### Problem requirements:
From the records below, report the number of lines that contain "within", and add nothing.

[Records]

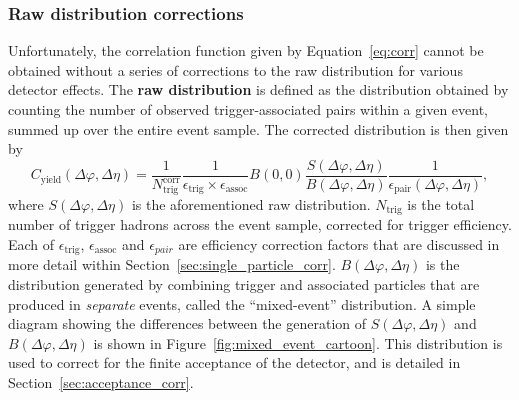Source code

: \subsubsection{Raw distribution corrections}
Unfortunately, the correlation function given by Equation~\ref{eq:corr} cannot be obtained without a series of corrections to the raw distribution for various detector effects. The \textbf{raw distribution} is defined as the distribution obtained by counting the number of observed trigger-associated pairs within a given event, summed up over the entire event sample. The corrected distribution is then given by
%
\begin{equation}
    C_{\text{yield}}(\Delta\varphi, \Delta\eta) = \frac{1}{N_{\text{trig}}^{\text{corr}}}\frac{1}{\epsilon_{\text{trig}}\times\epsilon_{\text{assoc}}}B(0,0)\frac{S(\Delta\varphi, \Delta\eta)}{B(\Delta\varphi, \Delta\eta)}\frac{1}{\epsilon_{\text{pair}}(\Delta\varphi, \Delta\eta)},
\label{eq:corr_detector}
\end{equation}
%
where $S(\Delta\varphi, \Delta\eta)$ is the aforementioned raw distribution. $N_{\text{trig}}$ is the total number of trigger hadrons across the event sample, corrected for trigger efficiency. Each of $\epsilon_{\text{trig}}$, $\epsilon_{\text{assoc}}$ and $\epsilon_{pair}$ are efficiency correction factors that are discussed in more detail within Section~\ref{sec:single_particle_corr}.  $B(\Delta\varphi, \Delta\eta)$ is the distribution generated by combining trigger and associated particles that are produced in \textit{separate} events, called the ``mixed-event'' distribution. A simple diagram showing the differences between the generation of $S(\Delta\varphi, \Delta\eta)$ and $B(\Delta\varphi, \Delta\eta)$ is shown in Figure~\ref{fig:mixed_event_cartoon}. This distribution is used to correct for the finite acceptance of the detector, and is detailed in Section~\ref{sec:acceptance_corr}.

[/Records]

### Task solution:
2